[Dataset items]

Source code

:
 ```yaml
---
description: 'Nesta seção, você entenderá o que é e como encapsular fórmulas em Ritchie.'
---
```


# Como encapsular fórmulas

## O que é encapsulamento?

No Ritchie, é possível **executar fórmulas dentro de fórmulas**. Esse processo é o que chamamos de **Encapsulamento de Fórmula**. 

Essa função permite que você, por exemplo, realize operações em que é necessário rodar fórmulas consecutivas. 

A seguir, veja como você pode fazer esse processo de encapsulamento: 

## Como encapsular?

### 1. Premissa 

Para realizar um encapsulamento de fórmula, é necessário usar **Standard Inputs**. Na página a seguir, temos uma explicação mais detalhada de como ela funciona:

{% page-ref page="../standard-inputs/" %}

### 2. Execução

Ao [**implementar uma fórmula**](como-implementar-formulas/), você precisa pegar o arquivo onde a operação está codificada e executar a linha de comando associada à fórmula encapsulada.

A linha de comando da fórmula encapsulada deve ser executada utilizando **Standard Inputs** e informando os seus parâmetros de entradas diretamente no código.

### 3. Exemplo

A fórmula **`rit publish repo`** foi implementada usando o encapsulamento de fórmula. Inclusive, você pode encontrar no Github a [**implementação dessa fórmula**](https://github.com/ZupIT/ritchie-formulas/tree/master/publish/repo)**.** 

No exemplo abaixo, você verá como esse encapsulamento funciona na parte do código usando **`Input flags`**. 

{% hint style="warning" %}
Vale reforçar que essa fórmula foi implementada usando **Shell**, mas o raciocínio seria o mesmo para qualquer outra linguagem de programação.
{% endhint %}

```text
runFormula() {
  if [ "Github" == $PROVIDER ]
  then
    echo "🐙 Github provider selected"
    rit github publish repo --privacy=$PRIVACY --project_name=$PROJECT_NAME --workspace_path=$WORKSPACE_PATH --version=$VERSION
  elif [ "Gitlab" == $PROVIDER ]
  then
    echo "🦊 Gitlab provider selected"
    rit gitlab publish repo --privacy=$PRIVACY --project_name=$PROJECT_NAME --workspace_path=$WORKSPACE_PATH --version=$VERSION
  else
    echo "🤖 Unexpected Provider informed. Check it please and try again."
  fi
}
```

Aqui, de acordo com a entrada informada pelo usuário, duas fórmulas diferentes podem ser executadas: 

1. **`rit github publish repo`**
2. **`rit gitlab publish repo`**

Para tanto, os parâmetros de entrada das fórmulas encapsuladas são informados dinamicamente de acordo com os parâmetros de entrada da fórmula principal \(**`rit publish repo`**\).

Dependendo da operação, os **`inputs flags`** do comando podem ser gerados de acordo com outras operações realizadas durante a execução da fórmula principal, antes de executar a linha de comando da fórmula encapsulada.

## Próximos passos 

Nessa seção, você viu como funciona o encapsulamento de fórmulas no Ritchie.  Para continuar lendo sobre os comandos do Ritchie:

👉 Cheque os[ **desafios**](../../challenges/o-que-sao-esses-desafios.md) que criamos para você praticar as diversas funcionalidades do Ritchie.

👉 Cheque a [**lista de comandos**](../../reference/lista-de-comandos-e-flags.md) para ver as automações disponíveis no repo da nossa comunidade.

### WHAT IS BEING ASKED
There is a line with "A seguir, veja" and a line with "Ao [**implementar uma" above. Copy exactly those two lines and all lines between them, with nothing else.

### ANSWER AREA
A seguir, veja como você pode fazer esse processo de encapsulamento: 

## Como encapsular?

### 1. Premissa 

Para realizar um encapsulamento de fórmula, é necessário usar **Standard Inputs**. Na página a seguir, temos uma explicação mais detalhada de como ela funciona:

{% page-ref page="../standard-inputs/" %}

### 2. Execução

Ao [**implementar uma fórmula**](como-implementar-formulas/), você precisa pegar o arquivo onde a operação está codificada e executar a linha de comando associada à fórmula encapsulada.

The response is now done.